• Instructions to follow:
All of the entries below should be returned verbatim, apart from the pictures.

Source texts of formatted documents:
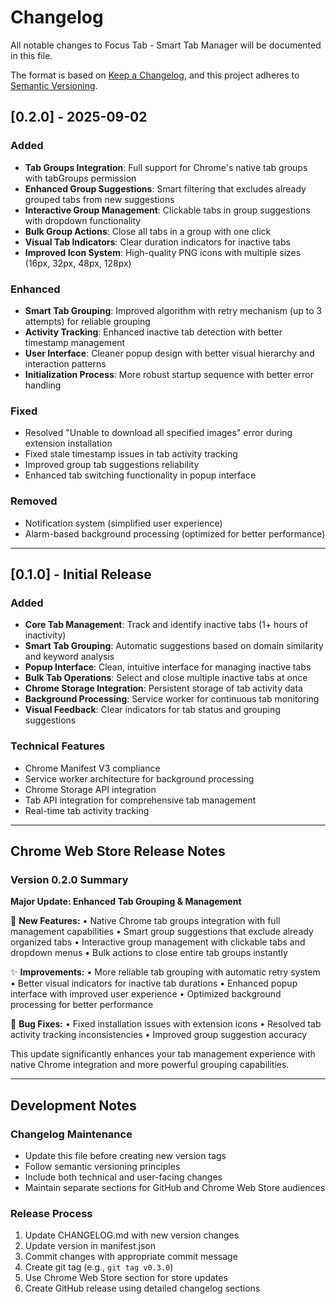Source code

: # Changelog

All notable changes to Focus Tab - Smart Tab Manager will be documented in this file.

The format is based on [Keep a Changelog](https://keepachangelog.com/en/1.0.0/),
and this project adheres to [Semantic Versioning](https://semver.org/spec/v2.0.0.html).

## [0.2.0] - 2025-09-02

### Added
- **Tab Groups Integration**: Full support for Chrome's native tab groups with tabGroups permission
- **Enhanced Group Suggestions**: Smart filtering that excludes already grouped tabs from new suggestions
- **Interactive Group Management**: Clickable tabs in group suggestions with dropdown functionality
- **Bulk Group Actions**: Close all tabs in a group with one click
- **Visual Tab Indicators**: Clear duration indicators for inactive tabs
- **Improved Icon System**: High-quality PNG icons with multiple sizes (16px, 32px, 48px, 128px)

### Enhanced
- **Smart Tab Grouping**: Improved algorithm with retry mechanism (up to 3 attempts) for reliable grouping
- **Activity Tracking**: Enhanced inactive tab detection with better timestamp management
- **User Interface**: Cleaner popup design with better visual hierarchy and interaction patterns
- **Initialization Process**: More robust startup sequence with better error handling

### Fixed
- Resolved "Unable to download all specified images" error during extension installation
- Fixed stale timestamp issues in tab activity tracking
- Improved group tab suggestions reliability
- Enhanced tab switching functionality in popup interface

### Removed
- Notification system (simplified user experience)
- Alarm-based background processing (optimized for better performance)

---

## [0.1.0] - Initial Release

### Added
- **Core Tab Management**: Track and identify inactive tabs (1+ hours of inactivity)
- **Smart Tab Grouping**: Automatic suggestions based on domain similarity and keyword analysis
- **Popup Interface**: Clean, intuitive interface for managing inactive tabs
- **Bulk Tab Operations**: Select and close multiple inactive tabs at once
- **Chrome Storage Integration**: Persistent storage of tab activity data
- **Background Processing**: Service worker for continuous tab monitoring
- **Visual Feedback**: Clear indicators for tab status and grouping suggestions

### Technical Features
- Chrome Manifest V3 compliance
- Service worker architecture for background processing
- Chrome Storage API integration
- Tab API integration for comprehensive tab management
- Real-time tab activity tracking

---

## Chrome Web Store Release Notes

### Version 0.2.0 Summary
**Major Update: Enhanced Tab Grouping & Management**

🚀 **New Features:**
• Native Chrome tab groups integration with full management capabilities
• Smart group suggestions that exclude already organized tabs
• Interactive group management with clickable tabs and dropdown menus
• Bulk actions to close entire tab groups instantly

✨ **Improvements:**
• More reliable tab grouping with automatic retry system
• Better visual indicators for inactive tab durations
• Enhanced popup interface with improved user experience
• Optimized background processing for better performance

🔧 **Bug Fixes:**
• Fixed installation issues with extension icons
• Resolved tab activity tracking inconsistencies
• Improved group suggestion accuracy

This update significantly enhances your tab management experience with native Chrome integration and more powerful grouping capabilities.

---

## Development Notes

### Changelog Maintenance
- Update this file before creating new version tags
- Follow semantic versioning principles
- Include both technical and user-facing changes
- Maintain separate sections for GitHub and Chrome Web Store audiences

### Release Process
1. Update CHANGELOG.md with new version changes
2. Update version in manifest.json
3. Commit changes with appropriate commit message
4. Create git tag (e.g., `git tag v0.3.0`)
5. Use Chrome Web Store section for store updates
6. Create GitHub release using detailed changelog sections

• Solved problem:
Source code

: # Changelog

All notable changes to Focus Tab - Smart Tab Manager will be documented in this file.

The format is based on [Keep a Changelog](https://keepachangelog.com/en/1.0.0/),
and this project adheres to [Semantic Versioning](https://semver.org/spec/v2.0.0.html).

## [0.2.0] - 2025-09-02

### Added
- **Tab Groups Integration**: Full support for Chrome's native tab groups with tabGroups permission
- **Enhanced Group Suggestions**: Smart filtering that excludes already grouped tabs from new suggestions
- **Interactive Group Management**: Clickable tabs in group suggestions with dropdown functionality
- **Bulk Group Actions**: Close all tabs in a group with one click
- **Visual Tab Indicators**: Clear duration indicators for inactive tabs
- **Improved Icon System**: High-quality PNG icons with multiple sizes (16px, 32px, 48px, 128px)

### Enhanced
- **Smart Tab Grouping**: Improved algorithm with retry mechanism (up to 3 attempts) for reliable grouping
- **Activity Tracking**: Enhanced inactive tab detection with better timestamp management
- **User Interface**: Cleaner popup design with better visual hierarchy and interaction patterns
- **Initialization Process**: More robust startup sequence with better error handling

### Fixed
- Resolved "Unable to download all specified images" error during extension installation
- Fixed stale timestamp issues in tab activity tracking
- Improved group tab suggestions reliability
- Enhanced tab switching functionality in popup interface

### Removed
- Notification system (simplified user experience)
- Alarm-based background processing (optimized for better performance)

---

## [0.1.0] - Initial Release

### Added
- **Core Tab Management**: Track and identify inactive tabs (1+ hours of inactivity)
- **Smart Tab Grouping**: Automatic suggestions based on domain similarity and keyword analysis
- **Popup Interface**: Clean, intuitive interface for managing inactive tabs
- **Bulk Tab Operations**: Select and close multiple inactive tabs at once
- **Chrome Storage Integration**: Persistent storage of tab activity data
- **Background Processing**: Service worker for continuous tab monitoring
- **Visual Feedback**: Clear indicators for tab status and grouping suggestions

### Technical Features
- Chrome Manifest V3 compliance
- Service worker architecture for background processing
- Chrome Storage API integration
- Tab API integration for comprehensive tab management
- Real-time tab activity tracking

---

## Chrome Web Store Release Notes

### Version 0.2.0 Summary
**Major Update: Enhanced Tab Grouping & Management**

🚀 **New Features:**
• Native Chrome tab groups integration with full management capabilities
• Smart group suggestions that exclude already organized tabs
• Interactive group management with clickable tabs and dropdown menus
• Bulk actions to close entire tab groups instantly

✨ **Improvements:**
• More reliable tab grouping with automatic retry system
• Better visual indicators for inactive tab durations
• Enhanced popup interface with improved user experience
• Optimized background processing for better performance

🔧 **Bug Fixes:**
• Fixed installation issues with extension icons
• Resolved tab activity tracking inconsistencies
• Improved group suggestion accuracy

This update significantly enhances your tab management experience with native Chrome integration and more powerful grouping capabilities.

---

## Development Notes

### Changelog Maintenance
- Update this file before creating new version tags
- Follow semantic versioning principles
- Include both technical and user-facing changes
- Maintain separate sections for GitHub and Chrome Web Store audiences

### Release Process
1. Update CHANGELOG.md with new version changes
2. Update version in manifest.json
3. Commit changes with appropriate commit message
4. Create git tag (e.g., `git tag v0.3.0`)
5. Use Chrome Web Store section for store updates
6. Create GitHub release using detailed changelog sections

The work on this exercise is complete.